BEGIN
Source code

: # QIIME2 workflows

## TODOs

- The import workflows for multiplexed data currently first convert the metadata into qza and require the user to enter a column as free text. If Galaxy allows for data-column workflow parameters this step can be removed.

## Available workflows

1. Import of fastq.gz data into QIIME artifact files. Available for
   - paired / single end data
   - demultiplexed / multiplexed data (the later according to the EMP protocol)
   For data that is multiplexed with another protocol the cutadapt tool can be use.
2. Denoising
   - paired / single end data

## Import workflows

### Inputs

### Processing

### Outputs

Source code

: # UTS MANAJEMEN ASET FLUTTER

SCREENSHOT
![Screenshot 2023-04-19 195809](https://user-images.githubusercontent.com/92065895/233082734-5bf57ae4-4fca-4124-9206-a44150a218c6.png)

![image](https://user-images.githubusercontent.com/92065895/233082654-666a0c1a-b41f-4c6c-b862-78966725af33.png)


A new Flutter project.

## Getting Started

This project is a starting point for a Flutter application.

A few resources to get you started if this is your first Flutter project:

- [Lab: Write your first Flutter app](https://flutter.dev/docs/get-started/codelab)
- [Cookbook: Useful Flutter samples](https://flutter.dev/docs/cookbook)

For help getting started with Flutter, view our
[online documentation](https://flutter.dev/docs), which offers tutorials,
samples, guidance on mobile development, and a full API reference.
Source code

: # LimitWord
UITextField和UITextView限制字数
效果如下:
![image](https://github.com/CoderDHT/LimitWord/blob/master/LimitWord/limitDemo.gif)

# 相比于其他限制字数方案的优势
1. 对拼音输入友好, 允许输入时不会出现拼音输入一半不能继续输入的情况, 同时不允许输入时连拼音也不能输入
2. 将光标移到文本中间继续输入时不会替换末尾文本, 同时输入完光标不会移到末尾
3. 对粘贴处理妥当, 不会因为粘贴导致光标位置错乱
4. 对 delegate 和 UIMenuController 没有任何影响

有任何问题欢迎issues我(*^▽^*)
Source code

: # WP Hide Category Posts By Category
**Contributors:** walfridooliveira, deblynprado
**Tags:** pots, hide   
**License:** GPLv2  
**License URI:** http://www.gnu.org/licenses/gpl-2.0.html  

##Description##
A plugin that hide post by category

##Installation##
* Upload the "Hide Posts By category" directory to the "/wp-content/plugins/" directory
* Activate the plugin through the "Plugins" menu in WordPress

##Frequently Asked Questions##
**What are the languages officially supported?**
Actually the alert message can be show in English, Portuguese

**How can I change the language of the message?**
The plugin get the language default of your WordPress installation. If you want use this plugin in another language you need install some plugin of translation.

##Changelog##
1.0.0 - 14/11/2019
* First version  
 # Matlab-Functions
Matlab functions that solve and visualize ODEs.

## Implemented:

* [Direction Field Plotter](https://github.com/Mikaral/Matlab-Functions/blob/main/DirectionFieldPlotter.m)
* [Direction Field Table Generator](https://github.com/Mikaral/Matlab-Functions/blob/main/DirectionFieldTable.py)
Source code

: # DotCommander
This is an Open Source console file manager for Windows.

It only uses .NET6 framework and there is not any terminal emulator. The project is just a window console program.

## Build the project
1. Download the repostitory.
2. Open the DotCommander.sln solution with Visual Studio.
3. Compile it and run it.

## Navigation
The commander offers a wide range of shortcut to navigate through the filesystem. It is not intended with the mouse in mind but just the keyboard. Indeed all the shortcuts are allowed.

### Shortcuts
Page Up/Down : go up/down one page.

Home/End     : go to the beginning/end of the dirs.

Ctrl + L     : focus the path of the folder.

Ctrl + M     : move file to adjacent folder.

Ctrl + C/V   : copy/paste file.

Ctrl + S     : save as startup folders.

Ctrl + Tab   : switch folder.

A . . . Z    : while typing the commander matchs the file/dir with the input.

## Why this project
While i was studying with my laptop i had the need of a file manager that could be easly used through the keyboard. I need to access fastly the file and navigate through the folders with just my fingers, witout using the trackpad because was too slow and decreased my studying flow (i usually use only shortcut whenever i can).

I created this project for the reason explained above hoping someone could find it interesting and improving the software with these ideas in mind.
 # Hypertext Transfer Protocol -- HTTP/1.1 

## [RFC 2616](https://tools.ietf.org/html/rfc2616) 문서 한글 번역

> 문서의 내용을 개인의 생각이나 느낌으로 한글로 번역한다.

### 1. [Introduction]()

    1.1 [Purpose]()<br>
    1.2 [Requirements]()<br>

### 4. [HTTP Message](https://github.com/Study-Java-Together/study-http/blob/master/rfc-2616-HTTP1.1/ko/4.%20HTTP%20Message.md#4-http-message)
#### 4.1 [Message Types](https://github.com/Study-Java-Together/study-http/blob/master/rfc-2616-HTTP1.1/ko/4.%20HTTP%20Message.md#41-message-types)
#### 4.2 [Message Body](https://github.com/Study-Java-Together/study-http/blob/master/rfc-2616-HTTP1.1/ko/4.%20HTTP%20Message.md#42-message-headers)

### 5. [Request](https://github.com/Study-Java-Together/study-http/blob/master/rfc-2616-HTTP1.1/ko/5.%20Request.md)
END
WHAT TO WORK ON
Would you repeat all of the entries exactly?

REPLY TO THE TASK
Source code

: # QIIME2 workflows

## TODOs

- The import workflows for multiplexed data currently first convert the metadata into qza and require the user to enter a column as free text. If Galaxy allows for data-column workflow parameters this step can be removed.

## Available workflows

1. Import of fastq.gz data into QIIME artifact files. Available for
   - paired / single end data
   - demultiplexed / multiplexed data (the later according to the EMP protocol)
   For data that is multiplexed with another protocol the cutadapt tool can be use.
2. Denoising
   - paired / single end data

## Import workflows

### Inputs

### Processing

### Outputs

Source code

: # UTS MANAJEMEN ASET FLUTTER

SCREENSHOT
![Screenshot 2023-04-19 195809](https://user-images.githubusercontent.com/92065895/233082734-5bf57ae4-4fca-4124-9206-a44150a218c6.png)

![image](https://user-images.githubusercontent.com/92065895/233082654-666a0c1a-b41f-4c6c-b862-78966725af33.png)


A new Flutter project.

## Getting Started

This project is a starting point for a Flutter application.

A few resources to get you started if this is your first Flutter project:

- [Lab: Write your first Flutter app](https://flutter.dev/docs/get-started/codelab)
- [Cookbook: Useful Flutter samples](https://flutter.dev/docs/cookbook)

For help getting started with Flutter, view our
[online documentation](https://flutter.dev/docs), which offers tutorials,
samples, guidance on mobile development, and a full API reference.
Source code

: # LimitWord
UITextField和UITextView限制字数
效果如下:
![image](https://github.com/CoderDHT/LimitWord/blob/master/LimitWord/limitDemo.gif)

# 相比于其他限制字数方案的优势
1. 对拼音输入友好, 允许输入时不会出现拼音输入一半不能继续输入的情况, 同时不允许输入时连拼音也不能输入
2. 将光标移到文本中间继续输入时不会替换末尾文本, 同时输入完光标不会移到末尾
3. 对粘贴处理妥当, 不会因为粘贴导致光标位置错乱
4. 对 delegate 和 UIMenuController 没有任何影响

有任何问题欢迎issues我(*^▽^*)
Source code

: # WP Hide Category Posts By Category
**Contributors:** walfridooliveira, deblynprado
**Tags:** pots, hide   
**License:** GPLv2  
**License URI:** http://www.gnu.org/licenses/gpl-2.0.html  

##Description##
A plugin that hide post by category

##Installation##
* Upload the "Hide Posts By category" directory to the "/wp-content/plugins/" directory
* Activate the plugin through the "Plugins" menu in WordPress

##Frequently Asked Questions##
**What are the languages officially supported?**
Actually the alert message can be show in English, Portuguese

**How can I change the language of the message?**
The plugin get the language default of your WordPress installation. If you want use this plugin in another language you need install some plugin of translation.

##Changelog##
1.0.0 - 14/11/2019
* First version  
 # Matlab-Functions
Matlab functions that solve and visualize ODEs.

## Implemented:

* [Direction Field Plotter](https://github.com/Mikaral/Matlab-Functions/blob/main/DirectionFieldPlotter.m)
* [Direction Field Table Generator](https://github.com/Mikaral/Matlab-Functions/blob/main/DirectionFieldTable.py)
Source code

: # DotCommander
This is an Open Source console file manager for Windows.

It only uses .NET6 framework and there is not any terminal emulator. The project is just a window console program.

## Build the project
1. Download the repostitory.
2. Open the DotCommander.sln solution with Visual Studio.
3. Compile it and run it.

## Navigation
The commander offers a wide range of shortcut to navigate through the filesystem. It is not intended with the mouse in mind but just the keyboard. Indeed all the shortcuts are allowed.

### Shortcuts
Page Up/Down : go up/down one page.

Home/End     : go to the beginning/end of the dirs.

Ctrl + L     : focus the path of the folder.

Ctrl + M     : move file to adjacent folder.

Ctrl + C/V   : copy/paste file.

Ctrl + S     : save as startup folders.

Ctrl + Tab   : switch folder.

A . . . Z    : while typing the commander matchs the file/dir with the input.

## Why this project
While i was studying with my laptop i had the need of a file manager that could be easly used through the keyboard. I need to access fastly the file and navigate through the folders with just my fingers, witout using the trackpad because was too slow and decreased my studying flow (i usually use only shortcut whenever i can).

I created this project for the reason explained above hoping someone could find it interesting and improving the software with these ideas in mind.
 # Hypertext Transfer Protocol -- HTTP/1.1 

## [RFC 2616](https://tools.ietf.org/html/rfc2616) 문서 한글 번역

> 문서의 내용을 개인의 생각이나 느낌으로 한글로 번역한다.

### 1. [Introduction]()

    1.1 [Purpose]()<br>
    1.2 [Requirements]()<br>

### 4. [HTTP Message](https://github.com/Study-Java-Together/study-http/blob/master/rfc-2616-HTTP1.1/ko/4.%20HTTP%20Message.md#4-http-message)
#### 4.1 [Message Types](https://github.com/Study-Java-Together/study-http/blob/master/rfc-2616-HTTP1.1/ko/4.%20HTTP%20Message.md#41-message-types)
#### 4.2 [Message Body](https://github.com/Study-Java-Together/study-http/blob/master/rfc-2616-HTTP1.1/ko/4.%20HTTP%20Message.md#42-message-headers)

### 5. [Request](https://github.com/Study-Java-Together/study-http/blob/master/rfc-2616-HTTP1.1/ko/5.%20Request.md)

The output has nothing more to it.